How the EU-Mercosur Free Trade Agreement will Accelerate Economic Stagnation, Inequality and Vulnerability
By Özlem Ömer and Jeronim Capaldo
The proposed trade agreement between the European Union and the South American trade bloc MERCOSUR poses serious risks to economic development. But one wouldn’t know that from economic projections and most existing studies of the subject. As is traditional in trade policy rhetoric, projections of the EU-MERCOSUR agreement rule out the possibility of unemployment, growing inequality and other problems by discarding critical information on economic transformations at play. When the latter are seriously considered, more trade liberalization is revealed as a step in the wrong direction without complementary policies that directly tackle the need to expand sectors where employment is highly productive and better paid.

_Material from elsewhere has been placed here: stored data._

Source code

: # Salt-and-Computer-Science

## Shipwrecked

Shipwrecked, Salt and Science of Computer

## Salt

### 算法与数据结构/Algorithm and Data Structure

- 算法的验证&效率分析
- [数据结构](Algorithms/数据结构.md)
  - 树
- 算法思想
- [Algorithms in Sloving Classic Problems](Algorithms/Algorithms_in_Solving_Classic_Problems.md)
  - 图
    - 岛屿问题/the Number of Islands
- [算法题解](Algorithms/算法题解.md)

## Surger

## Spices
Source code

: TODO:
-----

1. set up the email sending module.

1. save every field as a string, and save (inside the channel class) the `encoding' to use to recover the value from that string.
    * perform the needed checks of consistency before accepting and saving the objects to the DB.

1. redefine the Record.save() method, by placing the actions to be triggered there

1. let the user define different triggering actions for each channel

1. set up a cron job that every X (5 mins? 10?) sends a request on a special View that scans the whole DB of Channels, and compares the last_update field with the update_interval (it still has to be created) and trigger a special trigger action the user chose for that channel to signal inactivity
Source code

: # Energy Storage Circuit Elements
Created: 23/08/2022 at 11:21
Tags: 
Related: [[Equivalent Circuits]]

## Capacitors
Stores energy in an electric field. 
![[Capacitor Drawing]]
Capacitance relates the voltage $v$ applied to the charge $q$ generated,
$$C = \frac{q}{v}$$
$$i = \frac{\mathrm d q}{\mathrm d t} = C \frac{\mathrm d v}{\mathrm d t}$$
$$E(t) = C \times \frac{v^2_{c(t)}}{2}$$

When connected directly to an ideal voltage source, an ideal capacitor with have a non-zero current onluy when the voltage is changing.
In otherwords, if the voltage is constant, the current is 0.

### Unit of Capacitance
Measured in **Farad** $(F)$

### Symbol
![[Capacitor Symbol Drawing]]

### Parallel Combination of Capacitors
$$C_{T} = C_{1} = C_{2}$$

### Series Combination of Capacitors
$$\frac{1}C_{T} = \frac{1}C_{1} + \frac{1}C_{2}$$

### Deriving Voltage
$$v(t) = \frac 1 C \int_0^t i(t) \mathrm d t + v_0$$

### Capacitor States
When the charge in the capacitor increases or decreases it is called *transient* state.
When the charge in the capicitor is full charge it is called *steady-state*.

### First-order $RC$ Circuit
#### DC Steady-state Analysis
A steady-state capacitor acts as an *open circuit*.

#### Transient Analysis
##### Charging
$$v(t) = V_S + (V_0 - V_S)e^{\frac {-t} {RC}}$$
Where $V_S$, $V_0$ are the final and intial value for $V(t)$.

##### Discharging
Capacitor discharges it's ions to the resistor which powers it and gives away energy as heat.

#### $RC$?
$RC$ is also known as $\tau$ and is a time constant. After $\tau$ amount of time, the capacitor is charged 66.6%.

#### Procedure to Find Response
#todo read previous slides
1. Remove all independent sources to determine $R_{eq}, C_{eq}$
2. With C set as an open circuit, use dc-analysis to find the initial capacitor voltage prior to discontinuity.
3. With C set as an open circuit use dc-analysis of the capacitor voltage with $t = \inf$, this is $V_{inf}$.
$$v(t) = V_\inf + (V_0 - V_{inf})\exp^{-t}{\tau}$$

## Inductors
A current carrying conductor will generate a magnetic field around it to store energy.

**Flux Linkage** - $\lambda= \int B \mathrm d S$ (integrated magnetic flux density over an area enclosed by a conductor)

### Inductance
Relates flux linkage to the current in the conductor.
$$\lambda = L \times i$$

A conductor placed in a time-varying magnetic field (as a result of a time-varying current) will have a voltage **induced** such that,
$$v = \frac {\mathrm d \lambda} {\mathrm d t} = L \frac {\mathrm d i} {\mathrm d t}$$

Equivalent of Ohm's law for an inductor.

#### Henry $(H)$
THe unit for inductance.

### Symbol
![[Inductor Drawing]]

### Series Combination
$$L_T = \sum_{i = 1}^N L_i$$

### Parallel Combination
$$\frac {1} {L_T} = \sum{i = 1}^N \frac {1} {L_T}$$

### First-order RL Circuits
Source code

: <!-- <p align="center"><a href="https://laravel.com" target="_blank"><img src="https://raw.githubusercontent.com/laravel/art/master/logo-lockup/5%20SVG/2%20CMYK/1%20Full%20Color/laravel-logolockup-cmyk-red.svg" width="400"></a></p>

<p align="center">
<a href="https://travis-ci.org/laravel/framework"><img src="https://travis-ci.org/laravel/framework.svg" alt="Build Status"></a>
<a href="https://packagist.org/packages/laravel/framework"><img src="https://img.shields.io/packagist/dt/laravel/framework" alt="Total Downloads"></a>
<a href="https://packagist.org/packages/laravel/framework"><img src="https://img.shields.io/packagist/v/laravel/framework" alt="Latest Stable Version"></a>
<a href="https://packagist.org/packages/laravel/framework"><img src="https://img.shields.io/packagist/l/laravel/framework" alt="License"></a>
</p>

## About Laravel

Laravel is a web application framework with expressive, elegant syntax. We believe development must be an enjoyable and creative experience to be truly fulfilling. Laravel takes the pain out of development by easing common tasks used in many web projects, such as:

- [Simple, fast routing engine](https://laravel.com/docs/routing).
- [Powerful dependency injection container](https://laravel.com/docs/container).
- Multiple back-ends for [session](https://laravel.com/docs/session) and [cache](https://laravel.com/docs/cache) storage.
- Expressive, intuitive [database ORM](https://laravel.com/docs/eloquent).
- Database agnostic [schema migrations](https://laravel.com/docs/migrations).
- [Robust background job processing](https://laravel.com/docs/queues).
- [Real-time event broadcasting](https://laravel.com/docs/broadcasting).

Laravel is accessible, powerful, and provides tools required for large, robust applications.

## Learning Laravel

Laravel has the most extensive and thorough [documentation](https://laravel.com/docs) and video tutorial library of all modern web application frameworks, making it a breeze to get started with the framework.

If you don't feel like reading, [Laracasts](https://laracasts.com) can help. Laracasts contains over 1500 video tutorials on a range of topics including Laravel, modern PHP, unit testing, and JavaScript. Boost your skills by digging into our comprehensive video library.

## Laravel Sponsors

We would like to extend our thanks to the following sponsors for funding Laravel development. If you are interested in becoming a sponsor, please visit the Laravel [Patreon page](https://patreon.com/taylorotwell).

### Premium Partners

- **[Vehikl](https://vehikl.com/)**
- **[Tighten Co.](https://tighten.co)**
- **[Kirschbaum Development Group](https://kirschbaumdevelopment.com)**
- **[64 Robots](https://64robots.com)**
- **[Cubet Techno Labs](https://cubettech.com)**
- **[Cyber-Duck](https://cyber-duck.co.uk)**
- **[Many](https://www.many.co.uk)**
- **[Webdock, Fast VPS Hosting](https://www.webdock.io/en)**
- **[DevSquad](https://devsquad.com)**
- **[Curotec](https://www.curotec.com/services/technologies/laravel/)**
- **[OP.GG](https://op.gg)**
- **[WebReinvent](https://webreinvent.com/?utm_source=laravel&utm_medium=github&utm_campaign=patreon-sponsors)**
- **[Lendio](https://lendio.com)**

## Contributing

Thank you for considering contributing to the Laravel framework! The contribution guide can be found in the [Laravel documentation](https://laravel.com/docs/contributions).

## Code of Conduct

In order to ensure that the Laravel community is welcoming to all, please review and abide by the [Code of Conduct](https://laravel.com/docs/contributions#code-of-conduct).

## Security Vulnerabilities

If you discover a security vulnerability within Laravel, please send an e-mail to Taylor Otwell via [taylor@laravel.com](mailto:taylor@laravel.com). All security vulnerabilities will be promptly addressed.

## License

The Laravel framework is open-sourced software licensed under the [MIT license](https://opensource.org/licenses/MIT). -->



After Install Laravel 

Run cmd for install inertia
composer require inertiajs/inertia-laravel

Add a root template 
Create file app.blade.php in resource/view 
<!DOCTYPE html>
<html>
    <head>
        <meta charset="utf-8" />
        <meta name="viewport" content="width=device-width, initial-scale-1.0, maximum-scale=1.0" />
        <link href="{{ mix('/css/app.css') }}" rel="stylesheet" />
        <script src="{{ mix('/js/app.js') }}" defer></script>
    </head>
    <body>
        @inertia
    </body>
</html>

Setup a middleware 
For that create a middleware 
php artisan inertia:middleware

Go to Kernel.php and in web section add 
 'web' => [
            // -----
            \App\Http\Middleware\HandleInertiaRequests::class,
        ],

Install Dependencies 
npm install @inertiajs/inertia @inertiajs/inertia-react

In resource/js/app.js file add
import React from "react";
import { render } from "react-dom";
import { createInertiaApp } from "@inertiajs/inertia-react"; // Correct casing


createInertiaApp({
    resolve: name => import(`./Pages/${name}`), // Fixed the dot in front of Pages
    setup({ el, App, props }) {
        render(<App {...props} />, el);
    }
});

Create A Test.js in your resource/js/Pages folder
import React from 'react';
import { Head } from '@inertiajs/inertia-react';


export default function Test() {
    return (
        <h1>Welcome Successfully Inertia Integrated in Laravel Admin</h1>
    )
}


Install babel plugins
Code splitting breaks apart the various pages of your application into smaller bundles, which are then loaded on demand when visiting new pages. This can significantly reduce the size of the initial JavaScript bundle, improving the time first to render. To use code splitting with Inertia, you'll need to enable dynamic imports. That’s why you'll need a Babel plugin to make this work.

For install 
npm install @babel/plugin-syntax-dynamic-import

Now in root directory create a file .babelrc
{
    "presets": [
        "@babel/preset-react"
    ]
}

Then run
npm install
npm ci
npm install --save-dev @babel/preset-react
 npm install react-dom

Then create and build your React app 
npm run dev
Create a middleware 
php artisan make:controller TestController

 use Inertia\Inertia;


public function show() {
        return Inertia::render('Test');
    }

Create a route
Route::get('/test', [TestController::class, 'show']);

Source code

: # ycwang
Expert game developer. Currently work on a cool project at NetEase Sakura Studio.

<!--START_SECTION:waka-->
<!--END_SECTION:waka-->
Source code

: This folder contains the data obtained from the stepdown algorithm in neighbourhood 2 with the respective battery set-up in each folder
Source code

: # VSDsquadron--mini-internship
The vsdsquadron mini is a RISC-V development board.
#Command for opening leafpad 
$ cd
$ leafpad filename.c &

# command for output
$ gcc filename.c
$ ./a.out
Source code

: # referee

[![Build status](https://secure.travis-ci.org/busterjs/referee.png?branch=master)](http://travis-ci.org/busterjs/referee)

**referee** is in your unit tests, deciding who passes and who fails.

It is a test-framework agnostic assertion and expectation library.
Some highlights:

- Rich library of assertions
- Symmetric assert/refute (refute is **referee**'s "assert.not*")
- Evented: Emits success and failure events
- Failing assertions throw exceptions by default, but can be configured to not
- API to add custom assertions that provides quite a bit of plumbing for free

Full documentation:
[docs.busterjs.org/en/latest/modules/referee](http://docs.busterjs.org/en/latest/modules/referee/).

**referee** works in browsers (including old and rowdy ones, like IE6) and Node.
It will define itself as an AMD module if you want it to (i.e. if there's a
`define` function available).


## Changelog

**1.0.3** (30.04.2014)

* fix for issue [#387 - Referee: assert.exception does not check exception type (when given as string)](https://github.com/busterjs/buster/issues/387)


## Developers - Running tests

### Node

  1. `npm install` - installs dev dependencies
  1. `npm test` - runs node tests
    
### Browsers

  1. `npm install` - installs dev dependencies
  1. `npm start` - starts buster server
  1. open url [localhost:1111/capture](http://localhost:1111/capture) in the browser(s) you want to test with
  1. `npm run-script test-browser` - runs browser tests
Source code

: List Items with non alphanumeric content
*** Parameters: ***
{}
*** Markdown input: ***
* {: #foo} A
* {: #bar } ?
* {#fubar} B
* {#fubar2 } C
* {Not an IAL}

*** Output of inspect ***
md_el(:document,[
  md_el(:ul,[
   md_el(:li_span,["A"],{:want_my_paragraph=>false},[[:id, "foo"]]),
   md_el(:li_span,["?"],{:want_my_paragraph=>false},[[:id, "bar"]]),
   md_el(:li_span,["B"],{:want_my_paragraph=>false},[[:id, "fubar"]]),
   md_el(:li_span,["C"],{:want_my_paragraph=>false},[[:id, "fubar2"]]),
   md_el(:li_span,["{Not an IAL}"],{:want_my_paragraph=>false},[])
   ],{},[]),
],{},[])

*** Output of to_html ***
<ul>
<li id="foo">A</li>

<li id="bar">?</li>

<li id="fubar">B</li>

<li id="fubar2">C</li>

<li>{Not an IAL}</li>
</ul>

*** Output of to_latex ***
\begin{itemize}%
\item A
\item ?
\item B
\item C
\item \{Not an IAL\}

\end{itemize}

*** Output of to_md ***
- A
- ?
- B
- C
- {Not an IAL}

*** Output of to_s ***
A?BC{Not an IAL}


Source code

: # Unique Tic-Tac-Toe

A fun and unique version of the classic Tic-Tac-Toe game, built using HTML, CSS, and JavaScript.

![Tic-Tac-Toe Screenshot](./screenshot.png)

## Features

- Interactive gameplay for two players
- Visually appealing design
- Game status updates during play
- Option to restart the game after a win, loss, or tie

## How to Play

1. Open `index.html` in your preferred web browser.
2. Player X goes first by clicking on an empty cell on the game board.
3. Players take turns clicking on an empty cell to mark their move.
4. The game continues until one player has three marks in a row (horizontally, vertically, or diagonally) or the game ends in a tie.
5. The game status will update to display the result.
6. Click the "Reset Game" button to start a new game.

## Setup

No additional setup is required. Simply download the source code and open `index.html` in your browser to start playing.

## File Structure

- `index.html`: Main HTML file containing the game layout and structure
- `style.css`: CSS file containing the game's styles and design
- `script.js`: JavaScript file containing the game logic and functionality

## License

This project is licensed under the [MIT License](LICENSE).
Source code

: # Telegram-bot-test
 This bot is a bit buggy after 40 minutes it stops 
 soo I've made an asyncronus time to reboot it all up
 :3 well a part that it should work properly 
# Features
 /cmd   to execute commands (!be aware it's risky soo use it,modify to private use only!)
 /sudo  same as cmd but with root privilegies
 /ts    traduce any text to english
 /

The starting point for a sensible analysis of the agreement (indeed, any trade agreement), is to consider the structural features of the economies involved. Publicly available data go a long way in this direction and basic algebra helps understand the role played by each sector of the economy. Focusing on Argentina, Brazil, Czech Republic, France, Italy, Germany, Poland and Turkey, and distinguishing between “dynamic” and “stagnant” sectors of the economy (i.e., sectors where productivity and wages grow fast, as opposed to sectors where they stagnate), our new working paper shows three main results:
- All of the countries in the study have recently experienced economic polarization and are more vulnerable to the risks of trade liberalization;
- Existing projections from other studies point to small GDP gains for these countries from the agreement, while polarization and other adverse outcomes are assumed away;
- Based on these projections, the agreement is likely to push most of the countries surveyed—especially in MERCOSUR, further away from a path towards sustainable growth and development.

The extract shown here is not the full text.